• **Action item**
Restate the following data in its entirety, word for word and without images.
____ Source records
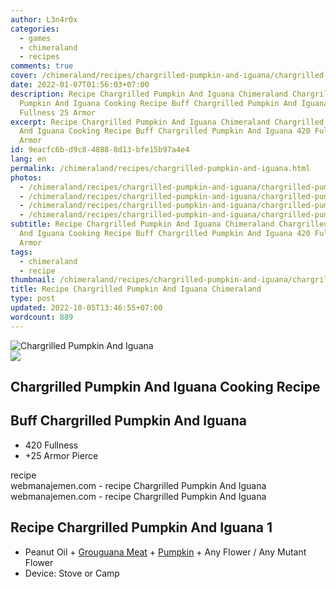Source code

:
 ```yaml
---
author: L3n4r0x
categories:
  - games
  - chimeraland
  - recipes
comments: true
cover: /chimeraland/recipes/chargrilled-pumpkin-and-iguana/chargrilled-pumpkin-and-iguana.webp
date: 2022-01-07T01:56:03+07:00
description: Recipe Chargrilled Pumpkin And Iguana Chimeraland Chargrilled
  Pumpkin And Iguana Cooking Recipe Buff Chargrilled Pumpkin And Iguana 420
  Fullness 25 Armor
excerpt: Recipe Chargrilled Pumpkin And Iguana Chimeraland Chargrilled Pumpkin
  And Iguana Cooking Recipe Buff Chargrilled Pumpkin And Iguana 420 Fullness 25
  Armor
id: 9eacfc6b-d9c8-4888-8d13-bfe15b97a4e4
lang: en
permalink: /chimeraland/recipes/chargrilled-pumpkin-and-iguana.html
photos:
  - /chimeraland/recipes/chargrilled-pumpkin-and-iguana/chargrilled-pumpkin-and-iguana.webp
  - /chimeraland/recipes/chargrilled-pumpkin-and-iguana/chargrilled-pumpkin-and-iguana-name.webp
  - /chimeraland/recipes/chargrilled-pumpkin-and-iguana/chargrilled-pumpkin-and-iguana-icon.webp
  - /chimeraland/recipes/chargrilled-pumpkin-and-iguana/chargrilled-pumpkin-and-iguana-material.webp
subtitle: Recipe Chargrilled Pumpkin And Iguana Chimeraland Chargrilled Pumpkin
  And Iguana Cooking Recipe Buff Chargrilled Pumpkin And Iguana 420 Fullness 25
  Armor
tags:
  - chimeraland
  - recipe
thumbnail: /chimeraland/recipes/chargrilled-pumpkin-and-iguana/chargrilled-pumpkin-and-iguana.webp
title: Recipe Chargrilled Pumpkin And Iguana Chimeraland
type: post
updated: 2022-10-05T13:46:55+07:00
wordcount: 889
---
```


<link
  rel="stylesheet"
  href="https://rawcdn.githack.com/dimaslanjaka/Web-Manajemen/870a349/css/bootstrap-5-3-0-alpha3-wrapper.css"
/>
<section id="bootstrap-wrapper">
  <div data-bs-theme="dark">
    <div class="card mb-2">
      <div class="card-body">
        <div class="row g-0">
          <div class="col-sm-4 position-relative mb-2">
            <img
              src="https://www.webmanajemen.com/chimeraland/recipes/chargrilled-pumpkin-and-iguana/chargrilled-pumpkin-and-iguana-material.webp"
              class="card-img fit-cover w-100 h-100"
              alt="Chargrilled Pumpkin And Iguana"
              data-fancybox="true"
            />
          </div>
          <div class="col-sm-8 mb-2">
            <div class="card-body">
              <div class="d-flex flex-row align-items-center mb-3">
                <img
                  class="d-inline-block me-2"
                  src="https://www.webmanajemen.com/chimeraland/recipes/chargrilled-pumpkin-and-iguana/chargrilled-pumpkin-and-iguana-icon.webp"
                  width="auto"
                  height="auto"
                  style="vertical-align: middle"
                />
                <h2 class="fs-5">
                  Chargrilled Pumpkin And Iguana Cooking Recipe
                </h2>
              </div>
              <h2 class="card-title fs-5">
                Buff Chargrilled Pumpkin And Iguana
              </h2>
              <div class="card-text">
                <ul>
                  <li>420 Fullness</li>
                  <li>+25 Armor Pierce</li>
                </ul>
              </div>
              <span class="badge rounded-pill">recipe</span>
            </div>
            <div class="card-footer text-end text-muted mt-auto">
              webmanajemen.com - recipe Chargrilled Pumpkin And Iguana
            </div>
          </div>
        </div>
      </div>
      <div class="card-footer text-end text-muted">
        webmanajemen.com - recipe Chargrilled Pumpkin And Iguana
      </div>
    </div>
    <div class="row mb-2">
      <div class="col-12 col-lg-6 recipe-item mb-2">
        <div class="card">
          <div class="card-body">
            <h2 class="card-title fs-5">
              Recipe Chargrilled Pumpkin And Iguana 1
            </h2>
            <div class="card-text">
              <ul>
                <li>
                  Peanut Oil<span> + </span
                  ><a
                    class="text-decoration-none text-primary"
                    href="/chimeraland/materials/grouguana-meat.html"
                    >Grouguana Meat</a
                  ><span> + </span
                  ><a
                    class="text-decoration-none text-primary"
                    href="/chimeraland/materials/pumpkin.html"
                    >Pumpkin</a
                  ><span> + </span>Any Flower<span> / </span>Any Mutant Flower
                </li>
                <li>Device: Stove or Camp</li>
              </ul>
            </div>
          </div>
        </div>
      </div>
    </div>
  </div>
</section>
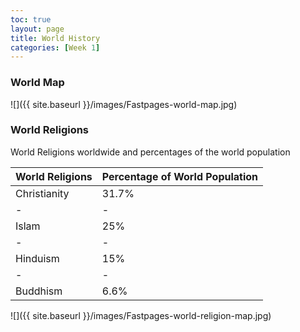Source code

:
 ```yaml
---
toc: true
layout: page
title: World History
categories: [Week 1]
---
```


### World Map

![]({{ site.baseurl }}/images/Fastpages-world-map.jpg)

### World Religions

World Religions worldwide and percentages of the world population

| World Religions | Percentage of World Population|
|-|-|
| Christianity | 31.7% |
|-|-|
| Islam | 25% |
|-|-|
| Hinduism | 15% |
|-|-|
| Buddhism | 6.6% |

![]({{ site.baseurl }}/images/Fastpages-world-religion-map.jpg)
________
• **Task output**
Source code

:
 ```yaml
---
author: L3n4r0x
categories:
  - games
  - chimeraland
  - recipes
comments: true
cover: /chimeraland/recipes/chargrilled-pumpkin-and-iguana/chargrilled-pumpkin-and-iguana.webp
date: 2022-01-07T01:56:03+07:00
description: Recipe Chargrilled Pumpkin And Iguana Chimeraland Chargrilled
  Pumpkin And Iguana Cooking Recipe Buff Chargrilled Pumpkin And Iguana 420
  Fullness 25 Armor
excerpt: Recipe Chargrilled Pumpkin And Iguana Chimeraland Chargrilled Pumpkin
  And Iguana Cooking Recipe Buff Chargrilled Pumpkin And Iguana 420 Fullness 25
  Armor
id: 9eacfc6b-d9c8-4888-8d13-bfe15b97a4e4
lang: en
permalink: /chimeraland/recipes/chargrilled-pumpkin-and-iguana.html
photos:
  - /chimeraland/recipes/chargrilled-pumpkin-and-iguana/chargrilled-pumpkin-and-iguana.webp
  - /chimeraland/recipes/chargrilled-pumpkin-and-iguana/chargrilled-pumpkin-and-iguana-name.webp
  - /chimeraland/recipes/chargrilled-pumpkin-and-iguana/chargrilled-pumpkin-and-iguana-icon.webp
  - /chimeraland/recipes/chargrilled-pumpkin-and-iguana/chargrilled-pumpkin-and-iguana-material.webp
subtitle: Recipe Chargrilled Pumpkin And Iguana Chimeraland Chargrilled Pumpkin
  And Iguana Cooking Recipe Buff Chargrilled Pumpkin And Iguana 420 Fullness 25
  Armor
tags:
  - chimeraland
  - recipe
thumbnail: /chimeraland/recipes/chargrilled-pumpkin-and-iguana/chargrilled-pumpkin-and-iguana.webp
title: Recipe Chargrilled Pumpkin And Iguana Chimeraland
type: post
updated: 2022-10-05T13:46:55+07:00
wordcount: 889
---
```


<link
  rel="stylesheet"
  href="https://rawcdn.githack.com/dimaslanjaka/Web-Manajemen/870a349/css/bootstrap-5-3-0-alpha3-wrapper.css"
/>
<section id="bootstrap-wrapper">
  <div data-bs-theme="dark">
    <div class="card mb-2">
      <div class="card-body">
        <div class="row g-0">
          <div class="col-sm-4 position-relative mb-2">
            <img
              src="https://www.webmanajemen.com/chimeraland/recipes/chargrilled-pumpkin-and-iguana/chargrilled-pumpkin-and-iguana-material.webp"
              class="card-img fit-cover w-100 h-100"
              alt="Chargrilled Pumpkin And Iguana"
              data-fancybox="true"
            />
          </div>
          <div class="col-sm-8 mb-2">
            <div class="card-body">
              <div class="d-flex flex-row align-items-center mb-3">
                <img
                  class="d-inline-block me-2"
                  src="https://www.webmanajemen.com/chimeraland/recipes/chargrilled-pumpkin-and-iguana/chargrilled-pumpkin-and-iguana-icon.webp"
                  width="auto"
                  height="auto"
                  style="vertical-align: middle"
                />
                <h2 class="fs-5">
                  Chargrilled Pumpkin And Iguana Cooking Recipe
                </h2>
              </div>
              <h2 class="card-title fs-5">
                Buff Chargrilled Pumpkin And Iguana
              </h2>
              <div class="card-text">
                <ul>
                  <li>420 Fullness</li>
                  <li>+25 Armor Pierce</li>
                </ul>
              </div>
              <span class="badge rounded-pill">recipe</span>
            </div>
            <div class="card-footer text-end text-muted mt-auto">
              webmanajemen.com - recipe Chargrilled Pumpkin And Iguana
            </div>
          </div>
        </div>
      </div>
      <div class="card-footer text-end text-muted">
        webmanajemen.com - recipe Chargrilled Pumpkin And Iguana
      </div>
    </div>
    <div class="row mb-2">
      <div class="col-12 col-lg-6 recipe-item mb-2">
        <div class="card">
          <div class="card-body">
            <h2 class="card-title fs-5">
              Recipe Chargrilled Pumpkin And Iguana 1
            </h2>
            <div class="card-text">
              <ul>
                <li>
                  Peanut Oil<span> + </span
                  ><a
                    class="text-decoration-none text-primary"
                    href="/chimeraland/materials/grouguana-meat.html"
                    >Grouguana Meat</a
                  ><span> + </span
                  ><a
                    class="text-decoration-none text-primary"
                    href="/chimeraland/materials/pumpkin.html"
                    >Pumpkin</a
                  ><span> + </span>Any Flower<span> / </span>Any Mutant Flower
                </li>
                <li>Device: Stove or Camp</li>
              </ul>
            </div>
          </div>
        </div>
      </div>
    </div>
  </div>
</section>
Source code

:
 ```yaml
---
toc: true
layout: page
title: World History
categories: [Week 1]
---
```


### World Map

![]({{ site.baseurl }}/images/Fastpages-world-map.jpg)

### World Religions

World Religions worldwide and percentages of the world population

| World Religions | Percentage of World Population|
|-|-|
| Christianity | 31.7% |
|-|-|
| Islam | 25% |
|-|-|
| Hinduism | 15% |
|-|-|
| Buddhism | 6.6% |

![]({{ site.baseurl }}/images/Fastpages-world-religion-map.jpg)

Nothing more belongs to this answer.